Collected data
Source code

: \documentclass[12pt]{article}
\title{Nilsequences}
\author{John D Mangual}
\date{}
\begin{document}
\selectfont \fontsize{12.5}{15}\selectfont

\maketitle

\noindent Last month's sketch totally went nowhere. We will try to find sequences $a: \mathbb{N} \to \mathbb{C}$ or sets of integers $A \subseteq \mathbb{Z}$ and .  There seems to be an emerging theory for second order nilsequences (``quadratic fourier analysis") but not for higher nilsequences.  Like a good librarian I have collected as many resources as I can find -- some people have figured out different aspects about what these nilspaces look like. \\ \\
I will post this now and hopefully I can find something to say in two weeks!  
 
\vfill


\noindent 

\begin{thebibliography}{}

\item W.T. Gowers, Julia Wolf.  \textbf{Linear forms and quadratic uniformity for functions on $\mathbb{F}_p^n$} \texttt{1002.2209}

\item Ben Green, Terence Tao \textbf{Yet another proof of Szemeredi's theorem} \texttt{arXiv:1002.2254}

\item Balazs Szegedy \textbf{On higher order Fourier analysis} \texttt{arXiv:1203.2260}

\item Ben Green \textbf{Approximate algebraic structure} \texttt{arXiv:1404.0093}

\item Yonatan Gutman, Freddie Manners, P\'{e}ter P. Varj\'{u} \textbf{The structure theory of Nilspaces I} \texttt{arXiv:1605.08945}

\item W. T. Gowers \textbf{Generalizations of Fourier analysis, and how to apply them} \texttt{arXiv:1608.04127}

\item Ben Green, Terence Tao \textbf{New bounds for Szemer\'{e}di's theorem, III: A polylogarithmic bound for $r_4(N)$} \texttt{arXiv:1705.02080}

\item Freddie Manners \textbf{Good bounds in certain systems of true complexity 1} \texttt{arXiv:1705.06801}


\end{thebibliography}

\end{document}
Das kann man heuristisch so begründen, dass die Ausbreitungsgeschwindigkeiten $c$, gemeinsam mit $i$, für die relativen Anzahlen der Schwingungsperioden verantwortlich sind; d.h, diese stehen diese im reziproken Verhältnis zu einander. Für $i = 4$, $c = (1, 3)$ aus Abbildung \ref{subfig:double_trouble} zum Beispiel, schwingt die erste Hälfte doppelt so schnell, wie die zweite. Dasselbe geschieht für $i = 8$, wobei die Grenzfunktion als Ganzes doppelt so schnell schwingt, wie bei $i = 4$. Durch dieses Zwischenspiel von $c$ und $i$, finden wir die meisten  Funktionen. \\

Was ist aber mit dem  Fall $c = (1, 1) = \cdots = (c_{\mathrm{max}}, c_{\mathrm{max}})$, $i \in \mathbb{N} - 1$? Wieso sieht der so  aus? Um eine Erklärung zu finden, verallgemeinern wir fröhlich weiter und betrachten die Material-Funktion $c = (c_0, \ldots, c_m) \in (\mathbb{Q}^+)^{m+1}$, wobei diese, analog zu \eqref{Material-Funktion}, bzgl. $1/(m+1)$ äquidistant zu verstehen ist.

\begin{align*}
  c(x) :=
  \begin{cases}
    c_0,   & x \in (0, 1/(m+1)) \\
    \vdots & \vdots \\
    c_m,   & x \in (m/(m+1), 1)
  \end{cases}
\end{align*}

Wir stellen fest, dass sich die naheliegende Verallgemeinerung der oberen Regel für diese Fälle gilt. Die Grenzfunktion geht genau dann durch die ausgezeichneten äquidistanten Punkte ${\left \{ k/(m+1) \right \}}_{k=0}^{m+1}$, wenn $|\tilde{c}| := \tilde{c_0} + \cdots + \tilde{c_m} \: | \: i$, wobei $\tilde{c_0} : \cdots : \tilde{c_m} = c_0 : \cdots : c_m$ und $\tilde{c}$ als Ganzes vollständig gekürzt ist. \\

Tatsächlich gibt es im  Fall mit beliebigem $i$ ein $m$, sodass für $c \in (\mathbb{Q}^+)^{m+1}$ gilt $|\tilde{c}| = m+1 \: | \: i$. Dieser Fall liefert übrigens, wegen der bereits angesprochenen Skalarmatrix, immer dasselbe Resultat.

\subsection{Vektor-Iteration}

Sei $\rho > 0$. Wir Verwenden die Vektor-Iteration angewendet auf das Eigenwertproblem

_EXERCISE DETAILS_
What you write must match the records above line for line.

_EXERCISE ANSWER_
Source code

: \documentclass[12pt]{article}
\title{Nilsequences}
\author{John D Mangual}
\date{}
\begin{document}
\selectfont \fontsize{12.5}{15}\selectfont

\maketitle

\noindent Last month's sketch totally went nowhere. We will try to find sequences $a: \mathbb{N} \to \mathbb{C}$ or sets of integers $A \subseteq \mathbb{Z}$ and .  There seems to be an emerging theory for second order nilsequences (``quadratic fourier analysis") but not for higher nilsequences.  Like a good librarian I have collected as many resources as I can find -- some people have figured out different aspects about what these nilspaces look like. \\ \\
I will post this now and hopefully I can find something to say in two weeks!  
 
\vfill


\noindent 

\begin{thebibliography}{}

\item W.T. Gowers, Julia Wolf.  \textbf{Linear forms and quadratic uniformity for functions on $\mathbb{F}_p^n$} \texttt{1002.2209}

\item Ben Green, Terence Tao \textbf{Yet another proof of Szemeredi's theorem} \texttt{arXiv:1002.2254}

\item Balazs Szegedy \textbf{On higher order Fourier analysis} \texttt{arXiv:1203.2260}

\item Ben Green \textbf{Approximate algebraic structure} \texttt{arXiv:1404.0093}

\item Yonatan Gutman, Freddie Manners, P\'{e}ter P. Varj\'{u} \textbf{The structure theory of Nilspaces I} \texttt{arXiv:1605.08945}

\item W. T. Gowers \textbf{Generalizations of Fourier analysis, and how to apply them} \texttt{arXiv:1608.04127}

\item Ben Green, Terence Tao \textbf{New bounds for Szemer\'{e}di's theorem, III: A polylogarithmic bound for $r_4(N)$} \texttt{arXiv:1705.02080}

\item Freddie Manners \textbf{Good bounds in certain systems of true complexity 1} \texttt{arXiv:1705.06801}


\end{thebibliography}

\end{document}
Das kann man heuristisch so begründen, dass die Ausbreitungsgeschwindigkeiten $c$, gemeinsam mit $i$, für die relativen Anzahlen der Schwingungsperioden verantwortlich sind; d.h, diese stehen diese im reziproken Verhältnis zu einander. Für $i = 4$, $c = (1, 3)$ aus Abbildung \ref{subfig:double_trouble} zum Beispiel, schwingt die erste Hälfte doppelt so schnell, wie die zweite. Dasselbe geschieht für $i = 8$, wobei die Grenzfunktion als Ganzes doppelt so schnell schwingt, wie bei $i = 4$. Durch dieses Zwischenspiel von $c$ und $i$, finden wir die meisten  Funktionen. \\

Was ist aber mit dem  Fall $c = (1, 1) = \cdots = (c_{\mathrm{max}}, c_{\mathrm{max}})$, $i \in \mathbb{N} - 1$? Wieso sieht der so  aus? Um eine Erklärung zu finden, verallgemeinern wir fröhlich weiter und betrachten die Material-Funktion $c = (c_0, \ldots, c_m) \in (\mathbb{Q}^+)^{m+1}$, wobei diese, analog zu \eqref{Material-Funktion}, bzgl. $1/(m+1)$ äquidistant zu verstehen ist.

\begin{align*}
  c(x) :=
  \begin{cases}
    c_0,   & x \in (0, 1/(m+1)) \\
    \vdots & \vdots \\
    c_m,   & x \in (m/(m+1), 1)
  \end{cases}
\end{align*}

Wir stellen fest, dass sich die naheliegende Verallgemeinerung der oberen Regel für diese Fälle gilt. Die Grenzfunktion geht genau dann durch die ausgezeichneten äquidistanten Punkte ${\left \{ k/(m+1) \right \}}_{k=0}^{m+1}$, wenn $|\tilde{c}| := \tilde{c_0} + \cdots + \tilde{c_m} \: | \: i$, wobei $\tilde{c_0} : \cdots : \tilde{c_m} = c_0 : \cdots : c_m$ und $\tilde{c}$ als Ganzes vollständig gekürzt ist. \\

Tatsächlich gibt es im  Fall mit beliebigem $i$ ein $m$, sodass für $c \in (\mathbb{Q}^+)^{m+1}$ gilt $|\tilde{c}| = m+1 \: | \: i$. Dieser Fall liefert übrigens, wegen der bereits angesprochenen Skalarmatrix, immer dasselbe Resultat.

\subsection{Vektor-Iteration}

Sei $\rho > 0$. Wir Verwenden die Vektor-Iteration angewendet auf das Eigenwertproblem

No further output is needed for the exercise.